The school stories transcend the playground, with seemingly paradoxical, but actually parallel, results. Inaction: New York requires a 60-step process before student suspension. Overreaction: A Fort Myers, Florida, school's zero-tolerance policy results in the suspension of an honor student in 2001 after a kitchen knife is found on the back seat of her car on school grounds. Total absurdity: A kindergartner in St. Petersburg (time to rename it the Sunstroke State) is led away in handcuffs in 2005 because the principal fears legal reprisals for disciplining the girl's temper tantrum.
Perception becomes reality. Howard cites a 2005 poll that found only 16 percent of Americans would trust justice if someone brought a baseless claim against them. Nor can we forget the attendant costs of time and money. For example, it's true that the plaintiff who filed a $54 million claim against a Washington, D.C., dry cleaners for a ruined pair of pants did not prevail—but it took two years, $100,000 in defendant legal fees, and the cleaners closed shop.
On the flip side of the "delayed, denied" ledger, a 2006 Harvard School of Public Health study found that the average settlement time for injured patients in medical malpractice cases was five years. (Worse, 25 percent of settlements were found without merit, and 25 percent of claims with merit went unpaid.)
Howard's assessment of the resultant harm is shrewd: "This system, supposedly neutral, in fact tilts the scales in favor of whoever is in the wrong. Defendants can coerce an unfair settlement by dragging their feet, and plaintiffs can extort settlements by suing for ruinous damages irrespective of actual loss or fault."

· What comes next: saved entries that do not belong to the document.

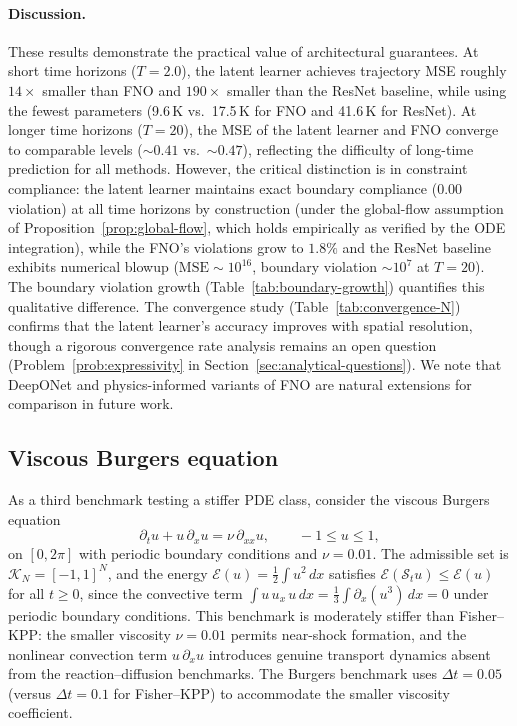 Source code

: \documentclass[11pt]{article}
\newcommand{\cS}{\mathcal{S}}
\newcommand{\cK}{\mathcal{K}}
\newcommand{\cE}{\mathcal{E}}
\begin{document}
\paragraph{Discussion.}
These results demonstrate the practical value of architectural guarantees. At short time horizons ($T=2.0$), the latent learner achieves trajectory MSE roughly $14\times$ smaller than FNO and $190\times$ smaller than the ResNet baseline, while using the fewest parameters (9.6\,K vs.\ 17.5\,K for FNO and 41.6\,K for ResNet). At longer time horizons ($T=20$), the MSE of the latent learner and FNO converge to comparable levels ($\sim 0.41$ vs.\ $\sim 0.47$), reflecting the difficulty of long-time prediction for all methods. However, the critical distinction is in constraint compliance: the latent learner maintains exact boundary compliance ($0.00$ violation) at all time horizons by construction (under the global-flow assumption of Proposition~\ref{prop:global-flow}, which holds empirically as verified by the ODE integration), while the FNO's violations grow to $1.8\%$ and the ResNet baseline exhibits numerical blowup ($\mathrm{MSE}\sim 10^{16}$, boundary violation $\sim 10^{7}$ at $T=20$). The boundary violation growth (Table~\ref{tab:boundary-growth}) quantifies this qualitative difference. The convergence study (Table~\ref{tab:convergence-N}) confirms that the latent learner's accuracy improves with spatial resolution, though a rigorous convergence rate analysis remains an open question (Problem~\ref{prob:expressivity} in Section~\ref{sec:analytical-questions}). We note that DeepONet and physics-informed variants of FNO are natural extensions for comparison in future work.

\subsection{Viscous Burgers equation}\label{subsec:burgers}
As a third benchmark testing a stiffer PDE class, consider the viscous Burgers equation
\begin{equation}\label{eq:burgers-bench}
\partial_t u + u\,\partial_x u = \nu\,\partial_{xx} u, \qquad -1\le u\le 1,
\end{equation}
on $[0,2\pi]$ with periodic boundary conditions and $\nu=0.01$. The admissible set is $\cK_N=[-1,1]^N$, and the energy $\cE(u)=\frac{1}{2}\int u^2\,dx$ satisfies $\cE(\cS_t u)\le \cE(u)$ for all $t\ge 0$, since the convective term $\int u\,u_x\,u\,dx=\frac{1}{3}\int \partial_x(u^3)\,dx=0$ under periodic boundary conditions. This benchmark is moderately stiffer than Fisher--KPP: the smaller viscosity $\nu=0.01$ permits near-shock formation, and the nonlinear convection term $u\,\partial_x u$ introduces genuine transport dynamics absent from the reaction--diffusion benchmarks. The Burgers benchmark uses $\Delta t=0.05$ (versus $\Delta t=0.1$ for Fisher--KPP) to accommodate the smaller viscosity coefficient.
\end{document}
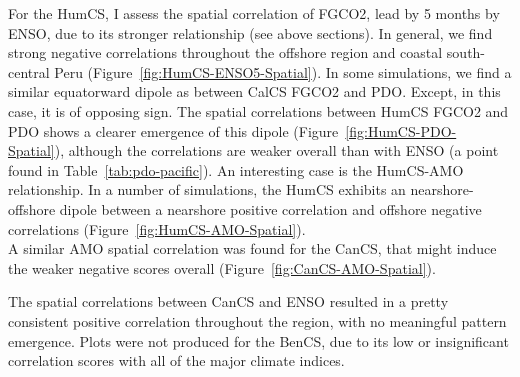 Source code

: \documentclass[12pt]{article}
\begin{document}
For the HumCS, I assess the spatial correlation of FGCO2, lead by 5 months by ENSO, due to its stronger relationship (see above sections). In general, we find strong negative correlations throughout the offshore region and coastal south-central Peru (Figure~\ref{fig:HumCS-ENSO5-Spatial}). In some simulations, we find a similar equatorward dipole as between CalCS FGCO2 and PDO. Except, in this case, it is of opposing sign. The spatial correlations between HumCS FGCO2 and PDO shows a clearer emergence of this dipole (Figure~\ref{fig:HumCS-PDO-Spatial}), although the correlations are weaker overall than with ENSO (a point found in Table~\ref{tab:pdo-pacific}). An interesting case is the HumCS-AMO relationship. In a number of simulations, the HumCS exhibits an nearshore-offshore dipole between a nearshore positive correlation and offshore negative correlations (Figure~\ref{fig:HumCS-AMO-Spatial}). \\

A similar AMO spatial correlation was found for the CanCS, that might induce the weaker negative scores overall (Figure~\ref{fig:CanCS-AMO-Spatial}).

The spatial correlations between CanCS and ENSO resulted in a pretty consistent positive correlation throughout the region, with no meaningful pattern emergence. Plots were not produced for the BenCS, due to its low or insignificant correlation scores with all of the major climate indices.
\end{document}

The writer locates the first causes of all this in the revolutions of the Progressive Era and the Civil Rights Era. Wait, wait. Howard lauds both periods' advancements as badly needed and long overdue. Indeed, although Hayek is a guiding light in much of his analysis, the author ladles in plenty of John Rawls (absent from The Death of Common Sense), plus Akhil Amar, Cass Sunstein, Jared Diamond, and Bill Bradley.
His point is that the eras of social progress transmogrified into a pathological distrust of authority on both the left (fear all business) and right (fear all government).
The unwitting left-right conspiracy too often tars any authority as authoritarian. In response, individual or subgroup interests have plunged into the vacuum via lawsuit, effectively privatizing Constitutional rights and leaving us with "a tyranny of the angry individual."